As for profit targets, a previous area of resistance or consolidation is generally a solid point to aim for. Make sure you pay attention to your risk/reward ratio here. If the profit target and stop don’t conform to your trading strategy, it might be better leave this opportunity alone and wait for the next one.
What is the evening star pattern?
The evening star pattern is a chart formation formed over three sessions that signals an upcoming downtrend. It’s the exact opposite of a morning star – a long green stick, followed by a spinning top, and finally a red stick that acts as the beginning of a bearish reversal.
Spot an evening star with a doji instead of a spinning top in the middle? You’ve got a doji evening star, an even stronger signal of impending selling action.
Like in its bullish counterpart, the sentiment shift in an evening star is fairly clear:
- At the beginning of the pattern, the bulls have control, pushing the market higher
- The second period is much more even, as buyers cede control to sellers
- By the third candlestick, sellers have taken over
How to trade an evening star pattern
The process to trade an evening star, meanwhile, is again the opposite of a morning star.
- Verify that you have an evening star by checking that the third stick closes below the first’s midway point
- Confirm the pattern – watch for the beginning of a bear run, or growing volume
- Open a sell position, with a stop above the market’s high during the pattern and a limit at a recent support level
Ready to go? Practise spotting evening stars on City Index’s trading simulator – with £10,000 virtual funds and 12,000 live markets to trade.
Or if you’re ready to risk real capital, open your live account.
Morning and evening star pattern examples
Let’s say that EUR/GBP drops to 0.8504 during a long downtrend. Then, in the next session, it plummets a further 60 points to 0.8444.
In the next period, though, the fall is arrested, and despite some volatility the pair ends the session at 0.8446. Then it begins to move upward, with a final third candlestick that closes at 0.8580.
We’ve just witnessed a doji morning star. Notice that the open and close prices of candlestick two are almost equal, and the pattern ends more than halfway up the red stick that kicked it off? This should be a strong signal of an impending upward move.

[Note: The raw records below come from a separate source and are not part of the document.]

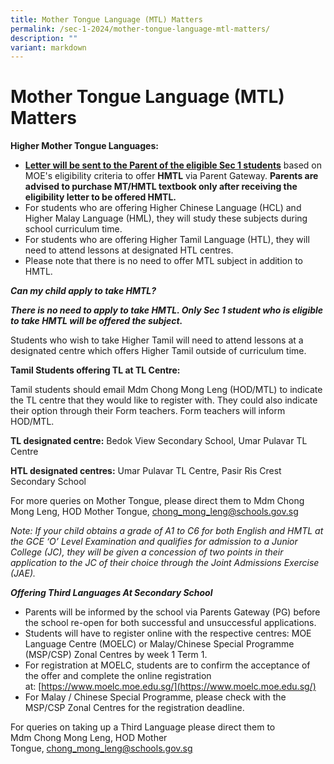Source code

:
 ```yaml
---
title: Mother Tongue Language (MTL) Matters
permalink: /sec-1-2024/mother-tongue-language-mtl-matters/
description: ""
variant: markdown
---
```

# Mother Tongue Language (MTL) Matters

**Higher Mother Tongue Languages:**
*   **<u>Letter will be sent to the Parent of the eligible Sec 1 students</u>** based on MOE's eligibility criteria to offer **HMTL** via Parent Gateway. **Parents are advised to purchase MT/HMTL textbook only after receiving the eligibility letter to be offered  HMTL.**
*   For students who are offering Higher Chinese Language (HCL) and Higher Malay Language (HML), they will study these subjects during school curriculum time.
*   For students who are offering Higher Tamil Language (HTL), they will need to attend lessons at designated HTL centres.
*   Please note that there is no need to offer MTL subject in addition to HMTL.

**_Can my child apply to take HMTL?_**

**_There is no need to apply to take HMTL. Only Sec 1 student who is eligible to take HMTL will be offered the subject._**

Students who wish to take Higher Tamil will need to attend lessons at a designated centre which offers Higher Tamil outside of curriculum time.

**Tamil Students offering TL at TL Centre:**

Tamil students should email Mdm Chong Mong Leng (HOD/MTL) to indicate the TL centre that they would like to register with. They could also indicate their option through their Form teachers. Form teachers will inform HOD/MTL.

**TL designated centre:** Bedok View Secondary School, Umar Pulavar TL Centre

**HTL designated centres:** Umar Pulavar TL Centre, Pasir Ris Crest Secondary School

For more queries on Mother Tongue, please direct them to Mdm Chong Mong Leng, HOD Mother Tongue, [chong\_mong\_leng@schools.gov.sg](mailto:chong_mong_leng@schools.gov.sg)

_Note: If your child obtains a grade of A1 to C6 for both English and HMTL at the GCE ‘O’ Level Examination and qualifies for admission to a Junior College (JC), they will be given a concession of two points in their application to the JC of their choice through the Joint Admissions Exercise (JAE)._

**_Offering Third Languages At Secondary School_**

*   Parents will be informed by the school via Parents Gateway (PG) before the school re-open for both successful and unsuccessful applications.
*   Students will have to register online with the respective centres: MOE Language Centre (MOELC) or Malay/Chinese Special Programme (MSP/CSP) Zonal Centres by week 1 Term 1.
*   For registration at MOELC, students are to confirm the acceptance of the offer and complete the online registration at:&nbsp;[https://www.moelc.moe.edu.sg/](https://www.moelc.moe.edu.sg/)
*   For Malay / Chinese Special Programme, please check with the MSP/CSP Zonal Centres for the registration deadline.

For queries on taking up a Third Language please direct them to Mdm&nbsp;Chong Mong Leng, HOD Mother Tongue,&nbsp;[chong\_mong\_leng@schools.gov.sg](mailto:chong_mong_leng@schools.gov.sg)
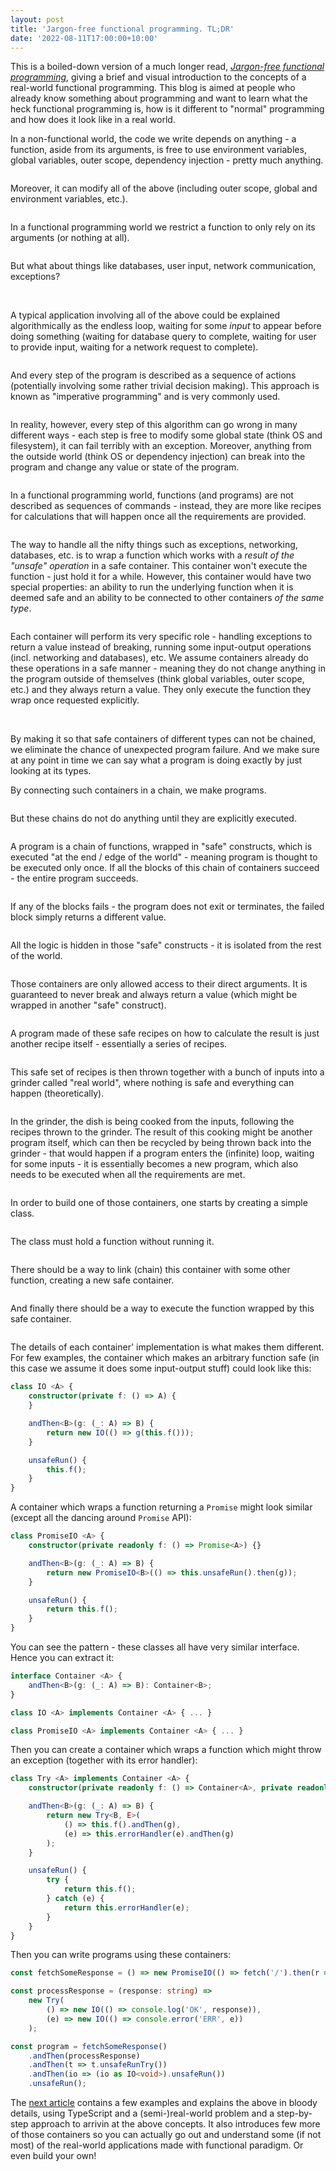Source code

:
```yaml
---
layout: post
title: 'Jargon-free functional programming. TL;DR'
date: '2022-08-11T17:00:00+10:00'
---
```


This is a boiled-down version of a much longer read, <a href="/2022/08/24/jargon-free-functional-programming-part1.html"><em>Jargon-free functional programming</em></a>,
giving a brief and visual introduction to the concepts of a real-world functional programming. This blog is aimed at people who already know something
about programming and want to learn what the heck functional programming is, how is it different to "normal" programming and how does it look like
in a real world.

In a non-functional world, the code we write depends on anything - a function, aside from its arguments, is free to use environment variables,
global variables, outer scope, dependency injection - pretty much anything.

<img data-src="/images/jargon-free-functional-programming/Functional programming 1 1.png" alt="" />

Moreover, it can modify all of the above (including outer scope, global and environment variables, etc.).

<img data-src="/images/jargon-free-functional-programming/Functional programming 1 2.1.png" alt="" />

In a functional programming world we restrict a function to only rely on its arguments (or nothing at all).

<img data-src="/images/jargon-free-functional-programming/Functional programming 1 4.png" alt="" />

But what about things like databases, user input, network communication, exceptions?

<img data-src="/images/jargon-free-functional-programming/Functional programming 1 5.png" alt="" />
<img data-src="/images/jargon-free-functional-programming/Functional programming 1 6.png" alt="" />
<img data-src="/images/jargon-free-functional-programming/Functional programming 1 7.png" alt="" />
<img data-src="/images/jargon-free-functional-programming/Functional programming 1 8.png" alt="" />

A typical application involving all of the above could be explained algorithmically as the endless loop, waiting for some _input_ to appear
before doing something (waiting for database query to complete, waiting for user to provide input, waiting for a network request to complete).

<img data-src="/images/jargon-free-functional-programming/Functional programming 1 9.png" alt="" />

And every step of the program is described as a sequence of actions (potentially involving some rather trivial decision making).
This approach is known as "imperative programming" and is very commonly used.

<img data-src="/images/jargon-free-functional-programming/Functional programming 1 10.png" alt="" />

In reality, however, every step of this algorithm can go wrong in many different ways - each step is free to modify some global state (think OS and filesystem),
it can fail terribly with an exception. Moreover, anything from the outside world (think OS or dependency injection) can break into the program and change any value
or state of the program.

<img data-src="/images/jargon-free-functional-programming/Functional programming 1 11.png" alt="" />

In a functional programming world, functions (and programs) are not described as sequences of commands - instead, they are more like recipes
for calculations that will happen once all the requirements are provided.

<div class="content-read-marker" data-fraction="25"></div>

<img data-src="/images/jargon-free-functional-programming/Functional programming 1 12.png" alt="" />

The way to handle all the nifty things such as exceptions, networking, databases, etc. is to wrap a function which works with a _result of the "unsafe" operation_ in a
safe container. This container won't execute the function - just hold it for a while. However, this container would have two special properties: an ability to
run the underlying function when it is deemed safe and an ability to be connected to other containers _of the same type_.

<img data-src="/images/jargon-free-functional-programming/Functional programming 2 3.png" alt="" />

Each container will perform its very specific role - handling exceptions to return a value instead of breaking,
running some input-output operations (incl. networking and databases), etc. We assume containers already do these operations
in a safe manner - meaning they do not change anything in the program outside of themselves (think global variables, outer scope, etc.)
and they always return a value. They only execute the function they wrap once requested explicitly.

<img data-src="/images/jargon-free-functional-programming/Functional programming 2 4.png" alt="" />
<img data-src="/images/jargon-free-functional-programming/Functional programming 2 6.png" alt="" />

By making it so that safe containers of different types can not be chained, we eliminate the chance of unexpected program failure.
And we make sure at any point in time we can say what a program is doing exactly by just looking at its types.

By connecting such containers in a chain, we make programs.

<img data-src="/images/jargon-free-functional-programming/Functional programming 2 7.png" alt="" />

But these chains do not do anything until they are explicitly executed.

<img data-src="/images/jargon-free-functional-programming/Functional programming 2 8.png" alt="" />

A program is a chain of functions, wrapped in "safe" constructs, which is executed "at the end / edge of the world" - meaning program is thought to be executed only once.
If all the blocks of this chain of containers succeed - the entire program succeeds.

<img data-src="/images/jargon-free-functional-programming/Functional programming 2 9.png" alt="" />

If any of the blocks fails - the program does not exit or terminates, the failed block simply returns a different value.

<img data-src="/images/jargon-free-functional-programming/Functional programming 2 11.png" alt="" />

All the logic is hidden in those "safe" constructs - it is isolated from the rest of the world.

<img data-src="/images/jargon-free-functional-programming/Functional programming 1 15.png" alt="" />

Those containers are only allowed access to their direct arguments. It is guaranteed to never break and always
return a value (which might be wrapped in another "safe" construct).

<img data-src="/images/jargon-free-functional-programming/Functional programming 1 14.png" alt="" />

A program made of these safe recipes on how to calculate the result is just another recipe itself - essentially a series of recipes.

<div class="content-read-marker" data-fraction="50"></div>

<img data-src="/images/jargon-free-functional-programming/Functional programming 1 20.png" alt="" />

This safe set of recipes is then thrown together with a bunch of inputs into a grinder called "real world", where nothing is safe and everything can happen (theoretically).

<img data-src="/images/jargon-free-functional-programming/Functional programming 1 17.png" alt="" />

In the grinder, the dish is being cooked from the inputs, following the recipes thrown to the grinder.
The result of this cooking might be another program itself, which can then be recycled by being thrown back into the grinder -
that would happen if a program enters the (infinite) loop, waiting for some inputs - it is essentially becomes a new program,
which also needs to be executed when all the requirements are met.

<img data-src="/images/jargon-free-functional-programming/Functional programming 1 18.png" alt="" />

In order to build one of those containers, one starts by creating a simple class.

<img data-src="/images/jargon-free-functional-programming/Functional programming 3 5.png" alt="" />

The class must hold a function without running it.

<img data-src="/images/jargon-free-functional-programming/Functional programming 3 4.png" alt="" />

There should be a way to link (chain) this container with some other function, creating a new safe container.

<img data-src="/images/jargon-free-functional-programming/Functional programming 3 3.png" alt="" />

And finally there should be a way to execute the function wrapped by this safe container.

<img data-src="/images/jargon-free-functional-programming/Functional programming 3 7.png" alt="" />

The details of each container' implementation is what makes them different. For few examples, the container which
makes an arbitrary function safe (in this case we assume it does some input-output stuff) could look like this:

```ts
class IO <A> {
    constructor(private f: () => A) {
    }

    andThen<B>(g: (_: A) => B) {
        return new IO(() => g(this.f()));
    }

    unsafeRun() {
        this.f();
    }
}
```

<div class="content-read-marker" data-fraction="75"></div>

A container which wraps a function returning a `Promise` might look similar (except all the dancing around `Promise` API):

```ts
class PromiseIO <A> {
    constructor(private readonly f: () => Promise<A>) {}

    andThen<B>(g: (_: A) => B) {
        return new PromiseIO<B>(() => this.unsafeRun().then(g));
    }

    unsafeRun() {
        return this.f();
    }
}
```

You can see the pattern - these classes all have very similar interface. Hence you can extract it:

```ts
interface Container <A> {
    andThen<B>(g: (_: A) => B): Container<B>;
}

class IO <A> implements Container <A> { ... }

class PromiseIO <A> implements Container <A> { ... }
```

Then you can create a container which wraps a function which might throw an exception (together with its error handler):

```ts
class Try <A> implements Container <A> {
    constructor(private readonly f: () => Container<A>, private readonly errorHandler: (_: unknown) => Container<A>) {}

    andThen<B>(g: (_: A) => B) {
        return new Try<B, E>(
            () => this.f().andThen(g),
            (e) => this.errorHandler(e).andThen(g)
        );
    }

    unsafeRun() {
        try {
            return this.f();
        } catch (e) {
            return this.errorHandler(e);
        }
    }
}
```

Then you can write programs using these containers:

```ts
const fetchSomeResponse = () => new PromiseIO(() => fetch('/').then(r => r.text()));

const processResponse = (response: string) =>
    new Try(
        () => new IO(() => console.log('OK', response)),
        (e) => new IO(() => console.error('ERR', e))
    );

const program = fetchSomeResponse()
    .andThen(processResponse)
    .andThen(t => t.unsafeRunTry())
    .andThen(io => (io as IO<void>).unsafeRun())
    .unsafeRun();
```

The <a href="/2022/08/24/jargon-free-functional-programming-part1.html">next article</a> contains a few examples and explains the above in bloody details,
using TypeScript and a (semi-)real-world problem and a step-by-step approach to arrivin at the above concepts.
It also introduces few more of those containers so you can actually go out and understand some (if not most)
of the real-world applications made with functional paradigm. Or even build your own!

<div class="content-read-marker" data-fraction="100"></div>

In an evening star, meanwhile, gold might rise to a high of 1850, climbing 50 points in a single session at the crest of the bull market. The next candle here could be a shooting star: with the precious metal still climbing, but only gaining eight points after a major tussle between buyers and sellers.
Then in candlestick three, we have a dramatic fall, erasing more than half of the gains posted two sessions earlier. The market has reversed, and bear run is now on the cards.